[Material for the task — start]

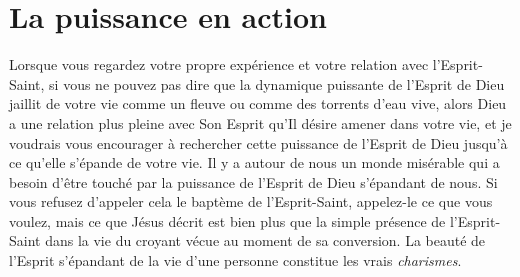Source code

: \section*{La puissance en action}


Lorsque vous regardez votre propre expérience et votre relation
 avec l'Esprit-Saint, si vous ne pouvez pas dire que la dynamique puissante
 de l'Esprit de Dieu jaillit de votre vie comme un fleuve ou comme
 des torrents d'eau vive, alors Dieu a une relation plus pleine
 avec Son Esprit qu'Il désire amener dans votre vie,
 et je voudrais vous encourager à rechercher cette puissance de l'Esprit
 de Dieu jusqu'à ce qu'elle s'épande de votre vie.
 Il y a autour de nous un monde misérable qui a besoin d'être touché
 par la puissance de l'Esprit de Dieu s'épandant de nous.
 Si vous refusez d'appeler cela le baptème de l'Esprit-Saint,
 appelez-le ce que vous voulez, mais ce que Jésus décrit est bien plus
 que la simple présence de l'Esprit-Saint dans la vie du croyant
 vécue au moment de sa conversion. La beauté de l'Esprit s'épandant de la vie
 d'une personne constitue les vrais \emph{charismes}.


\closechapter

[Material for the task — finish]

The lines to be transcribed are those from the first line of the data above through the line holding "des torrents d'eau", inclusive; copy them exactly and only, leaving out the pictures.

* [Exercise answer]:
Source code

: \section*{La puissance en action}


Lorsque vous regardez votre propre expérience et votre relation
 avec l'Esprit-Saint, si vous ne pouvez pas dire que la dynamique puissante
 de l'Esprit de Dieu jaillit de votre vie comme un fleuve ou comme
 des torrents d'eau vive, alors Dieu a une relation plus pleine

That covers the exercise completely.